Image: Augustin Théodule Ribot: The Conversation. Wikimedia Commons.
- A lot has been said about the cultural bias which overvalues linguistic and mathematical skills and undervalues other forms of intelligence, starting with Howard Gardner’s 1983 Frames of Mind: The Theory of Multiple Intelligences.
- Fanny is the example used by cognitive narratologist Lisa Zunshine in her discussion of the class inequality of what she calls “mindreading”—the ability to accurately gauge another person’s state of mind.
- At least by March 7, 2022, according to an article in Big Think, “no computer has ever passed the Turing test.”
- See “Planarian Regeneration Model Discovered by Artificial Intelligence” Tufts Now, 2015.
- Austen, Jane. The Complete Novels. Penguin Classics, 2006.
- Gardner, Howard E. Frames of Mind: The Theory of Multiple Intelligences.
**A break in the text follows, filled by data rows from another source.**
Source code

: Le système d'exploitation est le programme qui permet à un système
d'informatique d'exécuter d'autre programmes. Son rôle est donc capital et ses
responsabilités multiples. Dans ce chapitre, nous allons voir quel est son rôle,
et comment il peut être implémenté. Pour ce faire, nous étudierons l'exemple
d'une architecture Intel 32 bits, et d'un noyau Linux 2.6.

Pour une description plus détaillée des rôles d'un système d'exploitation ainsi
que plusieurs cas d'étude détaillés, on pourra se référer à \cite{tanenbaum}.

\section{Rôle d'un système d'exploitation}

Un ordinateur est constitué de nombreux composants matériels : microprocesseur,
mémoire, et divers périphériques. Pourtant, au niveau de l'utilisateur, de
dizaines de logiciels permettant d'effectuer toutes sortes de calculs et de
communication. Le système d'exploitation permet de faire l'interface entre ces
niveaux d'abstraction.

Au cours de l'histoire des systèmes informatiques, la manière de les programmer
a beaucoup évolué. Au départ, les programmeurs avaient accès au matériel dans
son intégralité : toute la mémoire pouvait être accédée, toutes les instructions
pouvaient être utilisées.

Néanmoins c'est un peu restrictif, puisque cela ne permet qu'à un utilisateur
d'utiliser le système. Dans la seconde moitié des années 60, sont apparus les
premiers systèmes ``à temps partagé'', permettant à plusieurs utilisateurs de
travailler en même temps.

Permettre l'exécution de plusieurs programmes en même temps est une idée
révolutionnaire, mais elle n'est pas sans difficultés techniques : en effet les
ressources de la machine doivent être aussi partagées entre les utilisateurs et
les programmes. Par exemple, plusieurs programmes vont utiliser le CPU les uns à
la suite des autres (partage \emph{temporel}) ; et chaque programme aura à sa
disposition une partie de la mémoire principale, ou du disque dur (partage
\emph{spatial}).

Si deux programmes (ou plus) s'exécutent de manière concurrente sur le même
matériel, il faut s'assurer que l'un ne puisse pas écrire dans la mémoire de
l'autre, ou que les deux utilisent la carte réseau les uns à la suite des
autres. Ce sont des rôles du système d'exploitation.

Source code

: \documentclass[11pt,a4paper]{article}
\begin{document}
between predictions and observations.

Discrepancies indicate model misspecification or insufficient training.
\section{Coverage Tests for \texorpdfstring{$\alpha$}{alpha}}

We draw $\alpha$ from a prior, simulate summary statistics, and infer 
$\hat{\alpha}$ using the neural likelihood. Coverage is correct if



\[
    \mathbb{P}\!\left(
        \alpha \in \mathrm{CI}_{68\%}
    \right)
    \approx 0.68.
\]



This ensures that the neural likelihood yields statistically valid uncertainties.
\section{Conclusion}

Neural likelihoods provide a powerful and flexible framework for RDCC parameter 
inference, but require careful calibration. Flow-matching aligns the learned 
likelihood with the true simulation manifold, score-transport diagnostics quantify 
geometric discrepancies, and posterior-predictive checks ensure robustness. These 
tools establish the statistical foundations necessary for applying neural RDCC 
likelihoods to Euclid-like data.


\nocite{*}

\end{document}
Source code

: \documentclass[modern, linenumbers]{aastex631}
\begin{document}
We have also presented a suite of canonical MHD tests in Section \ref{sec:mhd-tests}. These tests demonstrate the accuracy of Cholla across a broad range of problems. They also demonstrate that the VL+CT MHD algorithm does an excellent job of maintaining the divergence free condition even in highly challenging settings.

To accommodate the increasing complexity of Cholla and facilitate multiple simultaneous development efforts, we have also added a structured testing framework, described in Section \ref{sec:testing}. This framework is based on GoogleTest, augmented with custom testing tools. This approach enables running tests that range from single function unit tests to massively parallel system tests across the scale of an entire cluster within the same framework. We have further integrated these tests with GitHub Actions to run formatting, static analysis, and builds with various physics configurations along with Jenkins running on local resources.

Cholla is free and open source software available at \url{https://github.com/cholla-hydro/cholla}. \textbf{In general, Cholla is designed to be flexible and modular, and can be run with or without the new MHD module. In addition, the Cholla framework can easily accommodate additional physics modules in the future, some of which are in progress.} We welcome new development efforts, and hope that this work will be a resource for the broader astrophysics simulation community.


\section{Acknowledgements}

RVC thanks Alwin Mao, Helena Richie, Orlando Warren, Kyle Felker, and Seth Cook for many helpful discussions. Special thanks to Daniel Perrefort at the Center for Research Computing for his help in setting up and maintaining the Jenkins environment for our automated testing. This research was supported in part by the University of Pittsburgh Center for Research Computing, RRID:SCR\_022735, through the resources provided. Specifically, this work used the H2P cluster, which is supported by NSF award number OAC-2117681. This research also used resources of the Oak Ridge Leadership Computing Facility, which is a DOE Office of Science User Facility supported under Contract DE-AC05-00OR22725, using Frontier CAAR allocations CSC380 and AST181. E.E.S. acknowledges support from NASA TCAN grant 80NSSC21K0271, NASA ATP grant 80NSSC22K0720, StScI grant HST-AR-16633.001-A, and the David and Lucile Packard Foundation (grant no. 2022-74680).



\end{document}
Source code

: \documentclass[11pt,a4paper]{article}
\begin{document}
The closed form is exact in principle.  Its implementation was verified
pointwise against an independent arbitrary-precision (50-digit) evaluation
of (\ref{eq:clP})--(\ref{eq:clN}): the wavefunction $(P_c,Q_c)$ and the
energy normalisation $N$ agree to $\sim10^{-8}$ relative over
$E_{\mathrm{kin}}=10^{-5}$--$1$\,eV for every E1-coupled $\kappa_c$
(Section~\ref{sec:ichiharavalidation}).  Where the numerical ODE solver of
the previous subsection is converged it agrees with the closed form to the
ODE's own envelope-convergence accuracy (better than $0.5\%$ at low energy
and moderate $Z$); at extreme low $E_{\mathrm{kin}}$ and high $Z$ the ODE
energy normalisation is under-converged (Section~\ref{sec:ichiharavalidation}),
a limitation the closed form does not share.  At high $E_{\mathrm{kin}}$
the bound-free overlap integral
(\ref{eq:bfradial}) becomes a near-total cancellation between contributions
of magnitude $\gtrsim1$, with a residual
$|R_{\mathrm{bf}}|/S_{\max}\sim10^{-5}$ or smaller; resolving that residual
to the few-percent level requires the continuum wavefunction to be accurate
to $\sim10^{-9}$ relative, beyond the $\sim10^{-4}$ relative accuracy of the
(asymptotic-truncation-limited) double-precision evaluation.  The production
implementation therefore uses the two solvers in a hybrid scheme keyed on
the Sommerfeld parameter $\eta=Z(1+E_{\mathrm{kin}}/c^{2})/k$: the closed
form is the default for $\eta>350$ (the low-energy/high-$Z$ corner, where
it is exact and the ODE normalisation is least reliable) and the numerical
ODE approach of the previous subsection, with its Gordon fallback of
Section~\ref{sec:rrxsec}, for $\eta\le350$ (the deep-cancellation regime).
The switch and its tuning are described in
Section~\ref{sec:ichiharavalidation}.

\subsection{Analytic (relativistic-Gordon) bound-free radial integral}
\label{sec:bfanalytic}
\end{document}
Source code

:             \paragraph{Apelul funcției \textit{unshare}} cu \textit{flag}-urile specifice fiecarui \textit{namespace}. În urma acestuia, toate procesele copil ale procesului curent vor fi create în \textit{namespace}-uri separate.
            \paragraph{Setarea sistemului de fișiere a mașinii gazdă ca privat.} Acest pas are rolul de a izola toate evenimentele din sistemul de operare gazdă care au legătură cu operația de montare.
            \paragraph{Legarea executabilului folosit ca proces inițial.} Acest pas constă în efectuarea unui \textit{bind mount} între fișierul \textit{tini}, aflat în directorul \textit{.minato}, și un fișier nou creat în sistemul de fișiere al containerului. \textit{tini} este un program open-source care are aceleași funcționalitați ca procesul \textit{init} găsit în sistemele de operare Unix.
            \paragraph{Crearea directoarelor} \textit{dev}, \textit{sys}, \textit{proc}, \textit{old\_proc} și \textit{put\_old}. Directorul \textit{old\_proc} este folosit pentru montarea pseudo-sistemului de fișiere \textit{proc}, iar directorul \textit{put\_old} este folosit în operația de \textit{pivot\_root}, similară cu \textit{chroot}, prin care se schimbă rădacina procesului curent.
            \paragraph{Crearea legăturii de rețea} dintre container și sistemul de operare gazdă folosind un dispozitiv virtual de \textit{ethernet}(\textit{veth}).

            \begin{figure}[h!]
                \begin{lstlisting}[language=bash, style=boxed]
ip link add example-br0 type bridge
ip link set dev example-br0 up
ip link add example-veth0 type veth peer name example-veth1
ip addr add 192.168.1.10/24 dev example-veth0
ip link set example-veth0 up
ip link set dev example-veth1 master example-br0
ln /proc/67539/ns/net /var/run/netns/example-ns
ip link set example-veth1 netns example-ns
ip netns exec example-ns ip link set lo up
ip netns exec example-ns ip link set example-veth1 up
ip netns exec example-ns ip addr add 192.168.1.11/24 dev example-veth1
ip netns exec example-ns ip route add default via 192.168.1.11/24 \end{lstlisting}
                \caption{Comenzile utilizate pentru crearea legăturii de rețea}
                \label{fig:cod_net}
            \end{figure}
Basic Books, 2011.
- Goodnow, Jacqueline J. “On Being Judged ‘Intelligent.’” International Journal of Psychology, vol. 19, no. 1–4, 1984, pp. 391–406. Wiley Online Library, https://doi.org/10.1080/00207598408247538.
- Johnson, Stephen. “The Turing Test: AI Still Hasn’t Passed the ‘Imitation Game.’” Big Think, 7 Mar. 2022, https://bigthink.com/the-future/turing-test-imitation-game/.
- Lohr, Steve. “Ending the Chatbot’s ‘Spiral of Misery.’” The New York Times, 3 Mar. 2022. NYTimes.com, https://www.nytimes.com/2022/03/03/technology/ai-chatbot.html.
- Wilde, Oscar. The Picture of Dorian Gray. Edited by Robert Mighall, Revised edition, Penguin Classics, 2003.